**Exercise directions:**
From the listing below, count the lines where the string "реализована" occurs. Give the number, with no other words.
───── Supplied material ─────
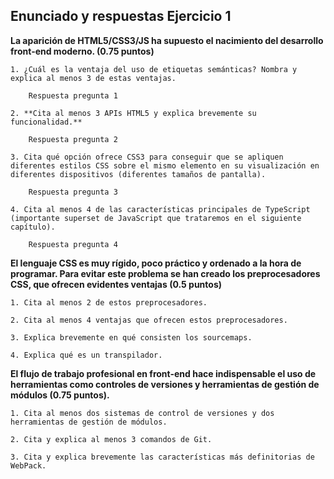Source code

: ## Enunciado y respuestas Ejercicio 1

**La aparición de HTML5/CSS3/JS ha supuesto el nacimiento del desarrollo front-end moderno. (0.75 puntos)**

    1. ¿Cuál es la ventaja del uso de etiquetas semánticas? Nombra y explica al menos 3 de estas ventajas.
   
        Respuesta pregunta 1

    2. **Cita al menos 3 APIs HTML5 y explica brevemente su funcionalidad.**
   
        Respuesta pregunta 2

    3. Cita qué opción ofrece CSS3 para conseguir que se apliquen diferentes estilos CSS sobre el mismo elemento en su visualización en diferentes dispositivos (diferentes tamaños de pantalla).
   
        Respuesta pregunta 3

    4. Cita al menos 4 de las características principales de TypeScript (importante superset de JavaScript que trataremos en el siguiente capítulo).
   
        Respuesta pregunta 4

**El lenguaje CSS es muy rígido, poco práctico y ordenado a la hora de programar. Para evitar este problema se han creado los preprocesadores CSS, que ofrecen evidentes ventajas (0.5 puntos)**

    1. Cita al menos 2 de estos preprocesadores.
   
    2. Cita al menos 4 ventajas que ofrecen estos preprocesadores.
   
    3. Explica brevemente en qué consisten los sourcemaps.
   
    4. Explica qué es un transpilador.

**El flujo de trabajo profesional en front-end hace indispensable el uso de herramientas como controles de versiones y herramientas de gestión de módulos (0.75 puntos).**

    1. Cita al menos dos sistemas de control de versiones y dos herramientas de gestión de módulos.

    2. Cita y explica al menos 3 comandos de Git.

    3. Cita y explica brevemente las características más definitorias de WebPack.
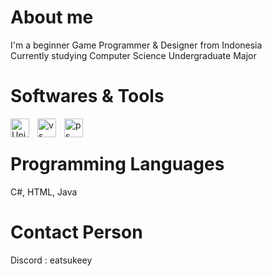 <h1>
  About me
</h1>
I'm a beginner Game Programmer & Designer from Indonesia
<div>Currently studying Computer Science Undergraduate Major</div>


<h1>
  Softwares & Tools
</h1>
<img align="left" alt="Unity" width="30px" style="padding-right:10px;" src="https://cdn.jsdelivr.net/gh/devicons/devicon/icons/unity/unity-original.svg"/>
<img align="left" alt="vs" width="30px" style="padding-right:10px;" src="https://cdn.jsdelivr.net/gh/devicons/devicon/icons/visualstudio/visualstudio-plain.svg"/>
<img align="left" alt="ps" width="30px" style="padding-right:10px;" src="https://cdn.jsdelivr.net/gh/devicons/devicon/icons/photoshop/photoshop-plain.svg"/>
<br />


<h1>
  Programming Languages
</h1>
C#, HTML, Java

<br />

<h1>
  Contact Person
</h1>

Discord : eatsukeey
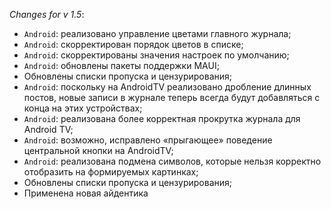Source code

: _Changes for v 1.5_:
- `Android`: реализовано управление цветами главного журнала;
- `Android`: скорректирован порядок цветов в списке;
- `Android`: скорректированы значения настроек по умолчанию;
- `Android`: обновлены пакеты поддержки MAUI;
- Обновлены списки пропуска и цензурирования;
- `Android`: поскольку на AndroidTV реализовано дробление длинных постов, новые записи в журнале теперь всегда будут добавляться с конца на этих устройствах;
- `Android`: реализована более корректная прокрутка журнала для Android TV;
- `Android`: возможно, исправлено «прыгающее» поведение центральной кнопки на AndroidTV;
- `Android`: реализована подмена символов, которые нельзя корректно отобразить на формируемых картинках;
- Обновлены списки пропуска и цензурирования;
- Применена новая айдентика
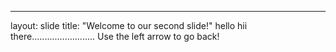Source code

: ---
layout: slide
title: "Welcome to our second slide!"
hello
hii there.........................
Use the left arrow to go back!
─────
**Answer to the problem:**
2